══ EXERCISE MATERIALS
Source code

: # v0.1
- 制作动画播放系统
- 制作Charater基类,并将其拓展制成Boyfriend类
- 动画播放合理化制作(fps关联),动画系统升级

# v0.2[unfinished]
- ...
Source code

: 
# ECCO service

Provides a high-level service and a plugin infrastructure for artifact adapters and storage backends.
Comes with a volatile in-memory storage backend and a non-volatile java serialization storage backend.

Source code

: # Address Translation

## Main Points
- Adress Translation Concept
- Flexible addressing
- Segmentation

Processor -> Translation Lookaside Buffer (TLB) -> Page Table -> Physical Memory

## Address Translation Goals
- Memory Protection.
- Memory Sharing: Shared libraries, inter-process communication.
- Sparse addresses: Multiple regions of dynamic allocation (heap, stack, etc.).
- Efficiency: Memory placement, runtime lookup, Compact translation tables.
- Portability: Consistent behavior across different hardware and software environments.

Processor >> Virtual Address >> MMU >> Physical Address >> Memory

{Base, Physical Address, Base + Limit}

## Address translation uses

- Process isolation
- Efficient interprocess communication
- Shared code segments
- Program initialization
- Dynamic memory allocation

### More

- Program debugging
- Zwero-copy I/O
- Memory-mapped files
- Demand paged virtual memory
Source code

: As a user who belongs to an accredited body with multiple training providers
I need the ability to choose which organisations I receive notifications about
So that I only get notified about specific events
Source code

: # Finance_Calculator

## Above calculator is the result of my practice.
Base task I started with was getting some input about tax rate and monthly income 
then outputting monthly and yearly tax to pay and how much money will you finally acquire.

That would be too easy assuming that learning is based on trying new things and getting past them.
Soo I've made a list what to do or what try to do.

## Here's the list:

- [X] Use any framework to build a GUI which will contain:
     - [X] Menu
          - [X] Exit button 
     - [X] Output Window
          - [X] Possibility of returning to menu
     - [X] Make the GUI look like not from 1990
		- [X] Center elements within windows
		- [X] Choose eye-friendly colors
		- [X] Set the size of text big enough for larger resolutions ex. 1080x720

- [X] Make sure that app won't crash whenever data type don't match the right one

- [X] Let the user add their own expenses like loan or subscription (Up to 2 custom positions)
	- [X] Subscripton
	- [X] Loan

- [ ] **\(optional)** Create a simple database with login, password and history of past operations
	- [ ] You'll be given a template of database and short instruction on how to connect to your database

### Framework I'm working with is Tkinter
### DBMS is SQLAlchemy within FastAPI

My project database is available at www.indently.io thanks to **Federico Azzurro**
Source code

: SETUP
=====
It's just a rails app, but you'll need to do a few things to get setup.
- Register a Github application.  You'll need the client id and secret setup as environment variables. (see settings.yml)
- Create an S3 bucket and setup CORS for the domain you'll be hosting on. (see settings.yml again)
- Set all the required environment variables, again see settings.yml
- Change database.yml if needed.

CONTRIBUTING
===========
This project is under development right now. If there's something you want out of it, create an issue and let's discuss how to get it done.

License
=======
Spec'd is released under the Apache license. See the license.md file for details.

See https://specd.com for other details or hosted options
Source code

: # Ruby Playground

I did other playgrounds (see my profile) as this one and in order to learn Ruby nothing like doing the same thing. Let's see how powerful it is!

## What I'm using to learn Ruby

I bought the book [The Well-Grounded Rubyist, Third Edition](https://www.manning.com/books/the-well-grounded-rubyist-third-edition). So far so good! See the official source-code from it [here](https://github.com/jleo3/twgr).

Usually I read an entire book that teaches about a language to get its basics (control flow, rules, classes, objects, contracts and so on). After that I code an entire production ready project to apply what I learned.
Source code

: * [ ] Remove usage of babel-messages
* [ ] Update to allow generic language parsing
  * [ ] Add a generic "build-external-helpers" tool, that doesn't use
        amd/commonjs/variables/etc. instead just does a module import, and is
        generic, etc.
════
Every entry above must be reproduced exactly.

**THE ANSWER**
Source code

: # v0.1
- 制作动画播放系统
- 制作Charater基类,并将其拓展制成Boyfriend类
- 动画播放合理化制作(fps关联),动画系统升级

# v0.2[unfinished]
- ...
Source code

: 
# ECCO service

Provides a high-level service and a plugin infrastructure for artifact adapters and storage backends.
Comes with a volatile in-memory storage backend and a non-volatile java serialization storage backend.

Source code

: # Address Translation

## Main Points
- Adress Translation Concept
- Flexible addressing
- Segmentation

Processor -> Translation Lookaside Buffer (TLB) -> Page Table -> Physical Memory

## Address Translation Goals
- Memory Protection.
- Memory Sharing: Shared libraries, inter-process communication.
- Sparse addresses: Multiple regions of dynamic allocation (heap, stack, etc.).
- Efficiency: Memory placement, runtime lookup, Compact translation tables.
- Portability: Consistent behavior across different hardware and software environments.

Processor >> Virtual Address >> MMU >> Physical Address >> Memory

{Base, Physical Address, Base + Limit}

## Address translation uses

- Process isolation
- Efficient interprocess communication
- Shared code segments
- Program initialization
- Dynamic memory allocation

### More

- Program debugging
- Zwero-copy I/O
- Memory-mapped files
- Demand paged virtual memory
Source code

: As a user who belongs to an accredited body with multiple training providers
I need the ability to choose which organisations I receive notifications about
So that I only get notified about specific events
Source code

: # Finance_Calculator

## Above calculator is the result of my practice.
Base task I started with was getting some input about tax rate and monthly income 
then outputting monthly and yearly tax to pay and how much money will you finally acquire.

That would be too easy assuming that learning is based on trying new things and getting past them.
Soo I've made a list what to do or what try to do.

## Here's the list:

- [X] Use any framework to build a GUI which will contain:
     - [X] Menu
          - [X] Exit button 
     - [X] Output Window
          - [X] Possibility of returning to menu
     - [X] Make the GUI look like not from 1990
		- [X] Center elements within windows
		- [X] Choose eye-friendly colors
		- [X] Set the size of text big enough for larger resolutions ex. 1080x720

- [X] Make sure that app won't crash whenever data type don't match the right one

- [X] Let the user add their own expenses like loan or subscription (Up to 2 custom positions)
	- [X] Subscripton
	- [X] Loan

- [ ] **\(optional)** Create a simple database with login, password and history of past operations
	- [ ] You'll be given a template of database and short instruction on how to connect to your database

### Framework I'm working with is Tkinter
### DBMS is SQLAlchemy within FastAPI

My project database is available at www.indently.io thanks to **Federico Azzurro**
Source code

: SETUP
=====
It's just a rails app, but you'll need to do a few things to get setup.
- Register a Github application.  You'll need the client id and secret setup as environment variables. (see settings.yml)
- Create an S3 bucket and setup CORS for the domain you'll be hosting on. (see settings.yml again)
- Set all the required environment variables, again see settings.yml
- Change database.yml if needed.

CONTRIBUTING
===========
This project is under development right now. If there's something you want out of it, create an issue and let's discuss how to get it done.

License
=======
Spec'd is released under the Apache license. See the license.md file for details.

See https://specd.com for other details or hosted options
Source code

: # Ruby Playground

I did other playgrounds (see my profile) as this one and in order to learn Ruby nothing like doing the same thing. Let's see how powerful it is!

## What I'm using to learn Ruby

I bought the book [The Well-Grounded Rubyist, Third Edition](https://www.manning.com/books/the-well-grounded-rubyist-third-edition). So far so good! See the official source-code from it [here](https://github.com/jleo3/twgr).

Usually I read an entire book that teaches about a language to get its basics (control flow, rules, classes, objects, contracts and so on). After that I code an entire production ready project to apply what I learned.
Source code

: * [ ] Remove usage of babel-messages
* [ ] Update to allow generic language parsing
  * [ ] Add a generic "build-external-helpers" tool, that doesn't use
        amd/commonjs/variables/etc. instead just does a module import, and is
        generic, etc.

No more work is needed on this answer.